*RECORDS FOR THE EXERCISE*:

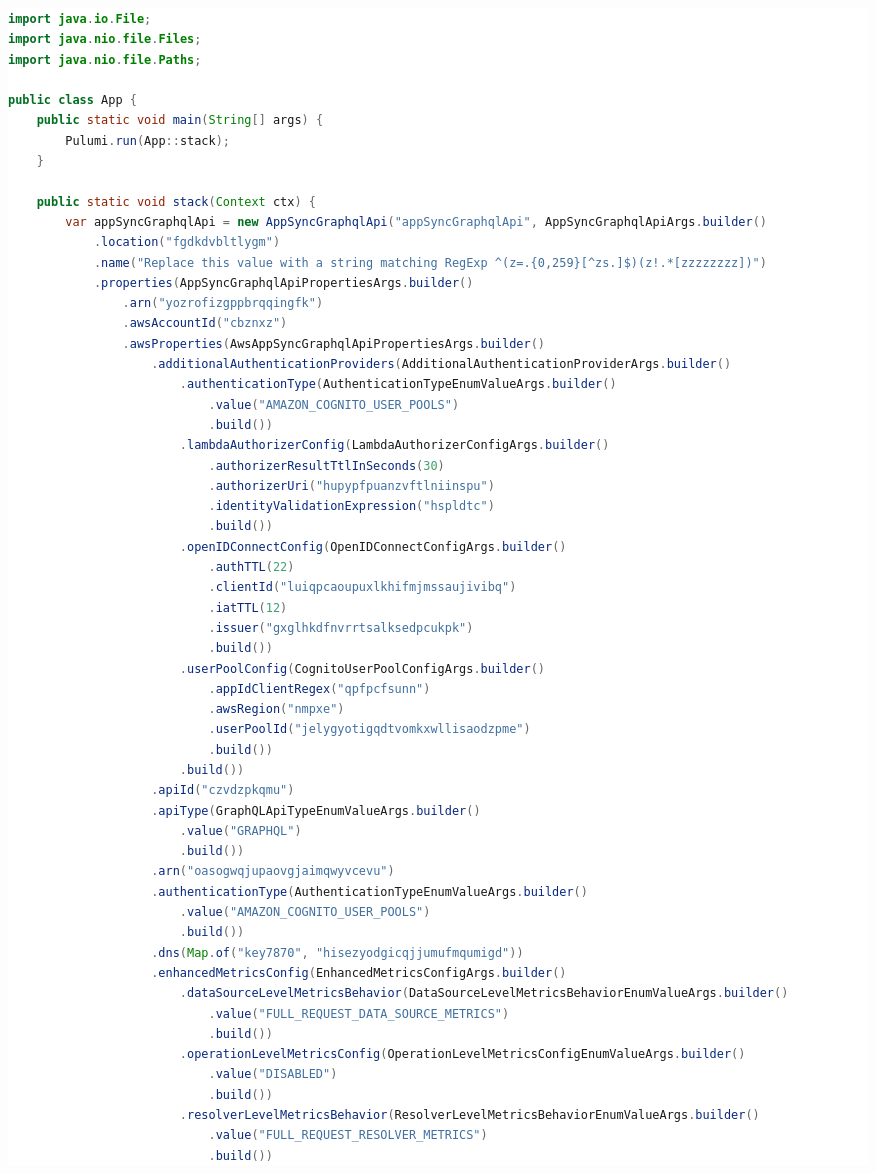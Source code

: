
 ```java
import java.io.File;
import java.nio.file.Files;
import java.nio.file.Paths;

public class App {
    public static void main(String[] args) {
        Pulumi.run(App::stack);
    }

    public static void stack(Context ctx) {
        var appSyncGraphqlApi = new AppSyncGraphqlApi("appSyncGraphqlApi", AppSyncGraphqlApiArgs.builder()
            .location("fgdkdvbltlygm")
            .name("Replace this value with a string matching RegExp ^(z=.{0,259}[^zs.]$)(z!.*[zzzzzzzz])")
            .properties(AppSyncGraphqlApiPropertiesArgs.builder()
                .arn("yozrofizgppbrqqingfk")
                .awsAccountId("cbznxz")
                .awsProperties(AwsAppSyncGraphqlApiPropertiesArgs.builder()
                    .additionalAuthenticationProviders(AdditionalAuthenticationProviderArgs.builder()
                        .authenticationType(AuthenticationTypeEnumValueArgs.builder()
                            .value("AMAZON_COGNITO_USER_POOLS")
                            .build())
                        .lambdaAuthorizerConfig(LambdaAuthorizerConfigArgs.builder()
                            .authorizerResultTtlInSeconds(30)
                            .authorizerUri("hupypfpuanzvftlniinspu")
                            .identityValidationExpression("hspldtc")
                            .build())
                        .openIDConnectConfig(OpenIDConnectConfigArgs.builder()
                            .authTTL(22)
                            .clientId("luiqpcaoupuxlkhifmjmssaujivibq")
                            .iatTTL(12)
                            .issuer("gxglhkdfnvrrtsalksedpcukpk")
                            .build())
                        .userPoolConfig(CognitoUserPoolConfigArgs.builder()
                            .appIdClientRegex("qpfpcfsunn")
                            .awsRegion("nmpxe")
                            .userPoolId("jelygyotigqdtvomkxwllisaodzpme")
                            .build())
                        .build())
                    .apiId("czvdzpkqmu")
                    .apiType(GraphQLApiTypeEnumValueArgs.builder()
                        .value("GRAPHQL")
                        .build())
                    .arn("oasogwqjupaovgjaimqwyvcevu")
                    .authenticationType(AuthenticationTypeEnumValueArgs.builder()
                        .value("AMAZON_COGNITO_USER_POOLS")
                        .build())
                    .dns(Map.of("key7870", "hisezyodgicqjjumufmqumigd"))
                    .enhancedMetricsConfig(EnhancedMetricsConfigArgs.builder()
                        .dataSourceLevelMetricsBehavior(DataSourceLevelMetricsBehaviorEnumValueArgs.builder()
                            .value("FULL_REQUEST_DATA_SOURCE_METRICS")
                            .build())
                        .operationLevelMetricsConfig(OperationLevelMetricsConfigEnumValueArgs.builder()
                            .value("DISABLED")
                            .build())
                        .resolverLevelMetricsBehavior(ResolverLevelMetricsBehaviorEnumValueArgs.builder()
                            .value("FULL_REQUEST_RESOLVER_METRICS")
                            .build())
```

*WHAT YOU SHOULD DO*: Retype every record above exactly as written, but leave out the pictures.

*WRITTEN RESPONSE*:
Source code

:
 ```java
import java.io.File;
import java.nio.file.Files;
import java.nio.file.Paths;

public class App {
    public static void main(String[] args) {
        Pulumi.run(App::stack);
    }

    public static void stack(Context ctx) {
        var appSyncGraphqlApi = new AppSyncGraphqlApi("appSyncGraphqlApi", AppSyncGraphqlApiArgs.builder()
            .location("fgdkdvbltlygm")
            .name("Replace this value with a string matching RegExp ^(z=.{0,259}[^zs.]$)(z!.*[zzzzzzzz])")
            .properties(AppSyncGraphqlApiPropertiesArgs.builder()
                .arn("yozrofizgppbrqqingfk")
                .awsAccountId("cbznxz")
                .awsProperties(AwsAppSyncGraphqlApiPropertiesArgs.builder()
                    .additionalAuthenticationProviders(AdditionalAuthenticationProviderArgs.builder()
                        .authenticationType(AuthenticationTypeEnumValueArgs.builder()
                            .value("AMAZON_COGNITO_USER_POOLS")
                            .build())
                        .lambdaAuthorizerConfig(LambdaAuthorizerConfigArgs.builder()
                            .authorizerResultTtlInSeconds(30)
                            .authorizerUri("hupypfpuanzvftlniinspu")
                            .identityValidationExpression("hspldtc")
                            .build())
                        .openIDConnectConfig(OpenIDConnectConfigArgs.builder()
                            .authTTL(22)
                            .clientId("luiqpcaoupuxlkhifmjmssaujivibq")
                            .iatTTL(12)
                            .issuer("gxglhkdfnvrrtsalksedpcukpk")
                            .build())
                        .userPoolConfig(CognitoUserPoolConfigArgs.builder()
                            .appIdClientRegex("qpfpcfsunn")
                            .awsRegion("nmpxe")
                            .userPoolId("jelygyotigqdtvomkxwllisaodzpme")
                            .build())
                        .build())
                    .apiId("czvdzpkqmu")
                    .apiType(GraphQLApiTypeEnumValueArgs.builder()
                        .value("GRAPHQL")
                        .build())
                    .arn("oasogwqjupaovgjaimqwyvcevu")
                    .authenticationType(AuthenticationTypeEnumValueArgs.builder()
                        .value("AMAZON_COGNITO_USER_POOLS")
                        .build())
                    .dns(Map.of("key7870", "hisezyodgicqjjumufmqumigd"))
                    .enhancedMetricsConfig(EnhancedMetricsConfigArgs.builder()
                        .dataSourceLevelMetricsBehavior(DataSourceLevelMetricsBehaviorEnumValueArgs.builder()
                            .value("FULL_REQUEST_DATA_SOURCE_METRICS")
                            .build())
                        .operationLevelMetricsConfig(OperationLevelMetricsConfigEnumValueArgs.builder()
                            .value("DISABLED")
                            .build())
                        .resolverLevelMetricsBehavior(ResolverLevelMetricsBehaviorEnumValueArgs.builder()
                            .value("FULL_REQUEST_RESOLVER_METRICS")
                            .build())
```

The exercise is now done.